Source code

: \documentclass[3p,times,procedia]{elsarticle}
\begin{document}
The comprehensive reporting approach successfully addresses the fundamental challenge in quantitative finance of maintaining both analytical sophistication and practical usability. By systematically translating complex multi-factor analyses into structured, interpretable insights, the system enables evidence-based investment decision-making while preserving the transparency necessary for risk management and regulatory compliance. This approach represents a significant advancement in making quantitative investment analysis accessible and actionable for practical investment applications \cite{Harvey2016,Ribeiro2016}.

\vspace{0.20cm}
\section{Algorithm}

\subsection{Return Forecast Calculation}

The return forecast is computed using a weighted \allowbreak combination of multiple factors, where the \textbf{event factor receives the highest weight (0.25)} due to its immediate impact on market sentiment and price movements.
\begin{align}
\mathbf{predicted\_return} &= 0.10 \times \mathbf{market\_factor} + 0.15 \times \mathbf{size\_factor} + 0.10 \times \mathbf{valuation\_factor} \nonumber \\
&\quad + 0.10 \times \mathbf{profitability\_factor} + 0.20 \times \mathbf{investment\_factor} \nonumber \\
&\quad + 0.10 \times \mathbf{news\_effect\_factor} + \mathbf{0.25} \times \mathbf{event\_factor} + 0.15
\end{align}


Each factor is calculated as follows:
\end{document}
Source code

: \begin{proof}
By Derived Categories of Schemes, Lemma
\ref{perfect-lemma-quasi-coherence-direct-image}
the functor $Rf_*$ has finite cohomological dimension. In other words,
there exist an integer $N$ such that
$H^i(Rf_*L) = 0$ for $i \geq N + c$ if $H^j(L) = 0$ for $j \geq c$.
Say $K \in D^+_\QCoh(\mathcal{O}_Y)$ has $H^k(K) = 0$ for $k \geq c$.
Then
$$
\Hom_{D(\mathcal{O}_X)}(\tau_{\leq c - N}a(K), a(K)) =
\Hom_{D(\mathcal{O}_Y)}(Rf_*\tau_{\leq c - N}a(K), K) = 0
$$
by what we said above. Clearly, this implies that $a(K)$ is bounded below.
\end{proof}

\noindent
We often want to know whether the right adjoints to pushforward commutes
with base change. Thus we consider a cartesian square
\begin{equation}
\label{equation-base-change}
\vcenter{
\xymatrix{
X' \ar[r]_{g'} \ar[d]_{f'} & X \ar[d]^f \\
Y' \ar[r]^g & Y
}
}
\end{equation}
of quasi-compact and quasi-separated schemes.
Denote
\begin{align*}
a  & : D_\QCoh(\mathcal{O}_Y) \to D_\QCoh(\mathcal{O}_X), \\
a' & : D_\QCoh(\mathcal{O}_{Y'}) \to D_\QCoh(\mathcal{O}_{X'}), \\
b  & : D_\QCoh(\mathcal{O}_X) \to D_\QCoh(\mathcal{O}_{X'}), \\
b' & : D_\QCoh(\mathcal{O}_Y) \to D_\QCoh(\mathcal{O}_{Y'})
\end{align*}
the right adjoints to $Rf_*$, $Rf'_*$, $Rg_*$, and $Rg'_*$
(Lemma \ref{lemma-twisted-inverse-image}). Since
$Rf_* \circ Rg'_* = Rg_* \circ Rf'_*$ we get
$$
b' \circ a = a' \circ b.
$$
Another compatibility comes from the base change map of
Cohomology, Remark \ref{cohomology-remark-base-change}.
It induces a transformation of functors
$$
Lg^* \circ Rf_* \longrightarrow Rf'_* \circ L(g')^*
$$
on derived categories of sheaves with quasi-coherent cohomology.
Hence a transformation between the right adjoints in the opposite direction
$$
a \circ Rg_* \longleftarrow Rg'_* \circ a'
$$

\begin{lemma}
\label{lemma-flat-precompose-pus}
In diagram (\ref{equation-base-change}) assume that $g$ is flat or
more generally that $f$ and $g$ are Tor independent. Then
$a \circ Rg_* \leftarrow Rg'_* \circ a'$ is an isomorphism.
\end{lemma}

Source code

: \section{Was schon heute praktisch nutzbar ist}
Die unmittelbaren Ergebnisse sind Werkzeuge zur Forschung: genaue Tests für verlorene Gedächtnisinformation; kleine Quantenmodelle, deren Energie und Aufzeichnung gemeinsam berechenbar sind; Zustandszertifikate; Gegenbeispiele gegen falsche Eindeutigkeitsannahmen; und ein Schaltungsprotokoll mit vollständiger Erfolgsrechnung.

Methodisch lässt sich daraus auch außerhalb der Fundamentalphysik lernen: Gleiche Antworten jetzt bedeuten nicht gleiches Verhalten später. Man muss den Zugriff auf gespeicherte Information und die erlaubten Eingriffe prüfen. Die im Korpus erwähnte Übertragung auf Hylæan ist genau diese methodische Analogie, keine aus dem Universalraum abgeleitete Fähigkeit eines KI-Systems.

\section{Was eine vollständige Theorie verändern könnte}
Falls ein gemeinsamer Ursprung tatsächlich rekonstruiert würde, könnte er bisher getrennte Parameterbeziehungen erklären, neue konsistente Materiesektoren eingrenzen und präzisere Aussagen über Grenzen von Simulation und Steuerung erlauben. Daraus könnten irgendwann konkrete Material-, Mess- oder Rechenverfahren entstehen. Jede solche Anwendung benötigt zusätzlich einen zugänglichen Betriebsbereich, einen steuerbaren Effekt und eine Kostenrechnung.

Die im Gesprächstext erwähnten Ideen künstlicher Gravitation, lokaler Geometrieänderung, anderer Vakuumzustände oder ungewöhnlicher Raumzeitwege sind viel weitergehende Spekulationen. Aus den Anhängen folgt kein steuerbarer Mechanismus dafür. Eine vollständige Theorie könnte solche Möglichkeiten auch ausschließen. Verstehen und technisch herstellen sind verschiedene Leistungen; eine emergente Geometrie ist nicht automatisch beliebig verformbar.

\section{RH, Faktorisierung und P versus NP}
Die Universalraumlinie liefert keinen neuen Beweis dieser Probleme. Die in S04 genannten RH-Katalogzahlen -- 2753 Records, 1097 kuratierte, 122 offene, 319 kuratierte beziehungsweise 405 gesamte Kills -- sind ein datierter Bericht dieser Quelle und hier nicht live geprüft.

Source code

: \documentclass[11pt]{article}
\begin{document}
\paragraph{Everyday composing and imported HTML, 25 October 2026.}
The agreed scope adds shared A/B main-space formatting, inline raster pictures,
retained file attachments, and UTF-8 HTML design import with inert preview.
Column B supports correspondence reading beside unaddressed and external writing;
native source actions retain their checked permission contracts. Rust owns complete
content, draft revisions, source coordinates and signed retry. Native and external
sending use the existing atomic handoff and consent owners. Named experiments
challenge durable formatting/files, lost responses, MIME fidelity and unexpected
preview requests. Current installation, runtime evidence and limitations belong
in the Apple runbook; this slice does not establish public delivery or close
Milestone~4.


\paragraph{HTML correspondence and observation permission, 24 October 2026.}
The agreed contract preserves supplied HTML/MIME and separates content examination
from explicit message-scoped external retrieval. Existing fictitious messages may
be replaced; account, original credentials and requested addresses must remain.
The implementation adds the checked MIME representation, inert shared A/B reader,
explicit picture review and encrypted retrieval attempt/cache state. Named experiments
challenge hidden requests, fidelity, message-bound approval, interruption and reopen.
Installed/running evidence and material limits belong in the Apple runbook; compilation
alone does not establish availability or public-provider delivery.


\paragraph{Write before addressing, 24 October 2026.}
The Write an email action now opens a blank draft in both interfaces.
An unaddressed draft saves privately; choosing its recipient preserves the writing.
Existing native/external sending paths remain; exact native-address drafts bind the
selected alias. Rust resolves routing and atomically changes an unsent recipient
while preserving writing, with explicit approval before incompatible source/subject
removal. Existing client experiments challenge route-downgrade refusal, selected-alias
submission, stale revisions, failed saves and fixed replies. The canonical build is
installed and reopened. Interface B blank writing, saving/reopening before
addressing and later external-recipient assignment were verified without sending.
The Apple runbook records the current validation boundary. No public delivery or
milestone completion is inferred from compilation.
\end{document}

**Exercise goal**
Each line in the entries above that includes the string "nonumber" should be extracted.

**Answer area**
\mathbf{predicted\_return} &= 0.10 \times \mathbf{market\_factor} + 0.15 \times \mathbf{size\_factor} + 0.10 \times \mathbf{valuation\_factor} \nonumber \\
&\quad + 0.10 \times \mathbf{profitability\_factor} + 0.20 \times \mathbf{investment\_factor} \nonumber \\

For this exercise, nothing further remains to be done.